Int J Tuberc Lung Dis

National Tuberculosis Control Programme, Ministry of Health, Lilongwe, Malawi.

Published: December 2001

Setting: Thirty-seven hospitals in Malawi.

Objective: To audit the hospital practice of clinically diagnosing adults with smear-negative pulmonary tuberculosis (PTB).

Design: A cross-sectional survey of adults aged 15 years or above who were registered and receiving inpatient treatment for smear-negative PTB. An assessment of each patient was carried out to determine 1) the number of recommended diagnostic guidelines (cough >3 weeks, no response to antibiotics, negative sputum smears and a chest radiograph compatible with PTB) used by hospital staff in making the diagnosis of PTB, and 2) whether the clinical diagnosis of smear-negative PTB was correct according to criteria set by the study.

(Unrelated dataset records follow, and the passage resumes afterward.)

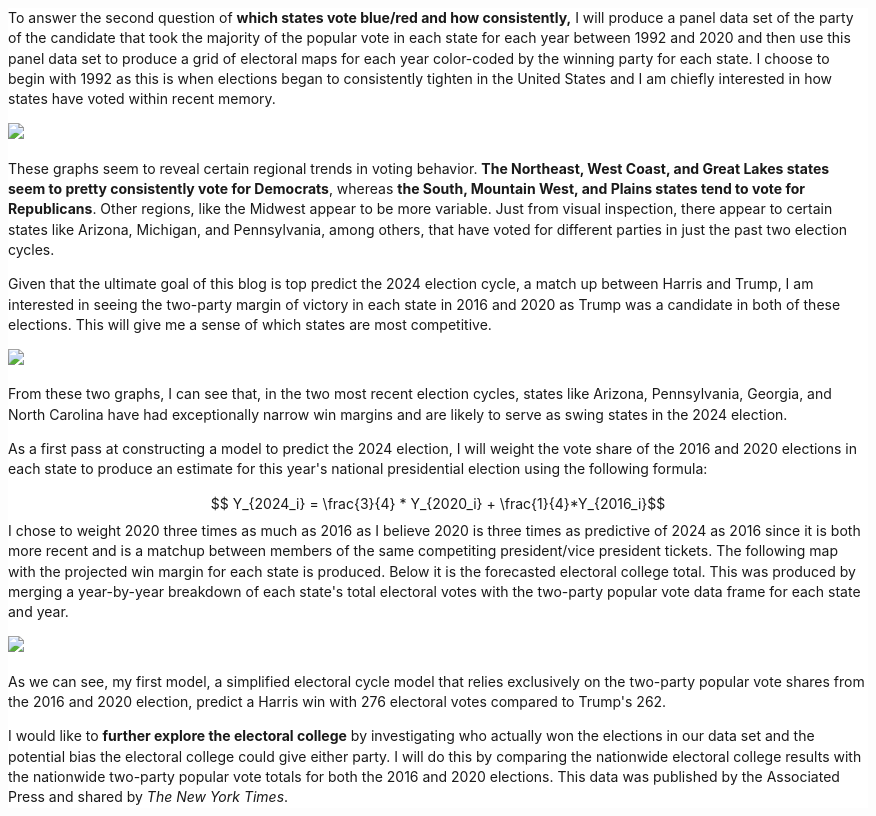 To answer the second question of **which states vote blue/red and how consistently,** I will produce a panel data set of the party of the candidate that took the majority of the popular vote in each state for each year between 1992 and 2020 and then use this panel data set to produce a grid of electoral maps for each year color-coded by the winning party for each state. I choose to begin with 1992 as this is when elections began to consistently tighten in the United States and I am chiefly interested in how states have voted within recent memory. 



<img src="{{< blogdown/postref >}}index_files/figure-html/unnamed-chunk-4-1.png" width="672" />

These graphs seem to reveal certain regional trends in voting behavior. **The Northeast, West Coast, and Great Lakes states seem to pretty consistently vote for Democrats**, whereas **the South, Mountain West, and Plains states tend to vote for Republicans**. Other regions, like the Midwest appear to be more variable. Just from visual inspection, there appear to certain states like Arizona, Michigan, and Pennsylvania, among others, that have voted for different parties in just the past two election cycles. 

Given that the ultimate goal of this blog is top predict the 2024 election cycle, a match up between Harris and Trump, I am interested in seeing the two-party margin of victory in each state in 2016 and 2020 as Trump was a candidate in both of these elections. This will give me a sense of which states are most competitive. 

<img src="{{< blogdown/postref >}}index_files/figure-html/unnamed-chunk-5-1.png" width="672" />

From these two graphs, I can see that, in the two most recent election cycles, states like Arizona, Pennsylvania, Georgia, and North Carolina have had exceptionally narrow win margins and are likely to serve as swing states in the 2024 election.

As a first pass at constructing a model to predict the 2024 election, I will weight the vote share of the 2016 and 2020 elections in each state to produce an estimate for this year's national presidential election using the following formula:

$$ Y_{2024_i} = \frac{3}{4} * Y_{2020_i} + \frac{1}{4}*Y_{2016_i}$$
I chose to weight 2020 three times as much as 2016 as I believe 2020 is three times as predictive of 2024 as 2016 since it is both more recent and is a matchup between members of the same competiting president/vice president tickets. The following map with the projected win margin for each state is produced. Below it is the forecasted electoral college total. This was produced by merging a year-by-year breakdown of each state's total electoral votes  with the two-party popular vote data frame for each state and year.





<img src="{{< blogdown/postref >}}index_files/figure-html/unnamed-chunk-8-1.png" width="672" />

As we can see, my first model, a simplified electoral cycle model that relies exclusively on the two-party popular vote shares from the 2016 and 2020 election, predict a Harris win with 276 electoral votes compared to Trump's 262.

I would like to **further explore the electoral college** by investigating who actually won the elections in our data set and the potential bias the electoral college could give either party. I will do this by comparing the nationwide electoral college results with the nationwide two-party popular vote totals for both the 2016 and 2020 elections. This data was published by the Associated Press and shared by *The New York Times*.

Results: There were 259 patients, 127 men and 132 women, with a mean age of 37 years; 93% had a cough >3 weeks, 95% had received one or more courses of antibiotics, 92% had submitted sputum samples for smear examination and 97% had chest radiographs performed. In 148 (57%) patients, all four diagnostic guidelines were used, and in 238 (92%) patients three or more were used. The diagnosis of smear-negative PTB was considered correct by study criteria in 203 (78%) patients. In the remainder, 22 (8%) were considered to have extrapulmonary TB and 34 (14%) another diagnosis.

Conclusion: Hospital practices in the diagnosis of smear-negative PTB are reasonable, although there is room for improvement with in-service training and regular audits of practice.